*EXERCISE DESCRIPTION*
Reproduce the whole listing that follows, character for character, and drop the images.

*SUPPLIED MATERIAL*
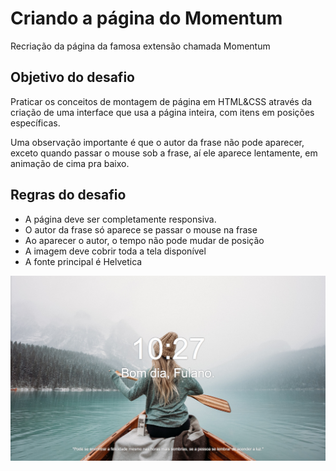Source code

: # Criando a página do Momentum

Recriação da página da famosa extensão chamada Momentum

## Objetivo do desafio

Praticar os conceitos de montagem de página em HTML&CSS através da criação de uma interface que usa a página inteira, com itens em posições específicas.

Uma observação importante é que o autor da frase não pode aparecer, exceto quando passar o mouse sob a frase, aí ele aparece lentamente, em animação de cima pra baixo.

## Regras do desafio

- A página deve ser completamente responsiva.
- O autor da frase só aparece se passar o mouse na frase
- Ao aparecer o autor, o tempo não pode mudar de posição
- A imagem deve cobrir toda a tela disponível
- A fonte principal é Helvetica

![layout](layout_html.png)

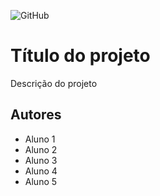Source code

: ![GitHub](https://img.shields.io/github/license/azul182/2emia-projeto)

# Título do projeto
Descrição do projeto
## Autores
 - Aluno 1
 - Aluno 2
 - Aluno 3
 - Aluno 4
 - Aluno 5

*RESPONSE FOR THIS EXERCISE*
Source code

: # Criando a página do Momentum

Recriação da página da famosa extensão chamada Momentum

## Objetivo do desafio

Praticar os conceitos de montagem de página em HTML&CSS através da criação de uma interface que usa a página inteira, com itens em posições específicas.

Uma observação importante é que o autor da frase não pode aparecer, exceto quando passar o mouse sob a frase, aí ele aparece lentamente, em animação de cima pra baixo.

## Regras do desafio

- A página deve ser completamente responsiva.
- O autor da frase só aparece se passar o mouse na frase
- Ao aparecer o autor, o tempo não pode mudar de posição
- A imagem deve cobrir toda a tela disponível
- A fonte principal é Helvetica

![layout](layout_html.png)

Source code

: ![GitHub](https://img.shields.io/github/license/azul182/2emia-projeto)

# Título do projeto
Descrição do projeto
## Autores
 - Aluno 1
 - Aluno 2
 - Aluno 3
 - Aluno 4
 - Aluno 5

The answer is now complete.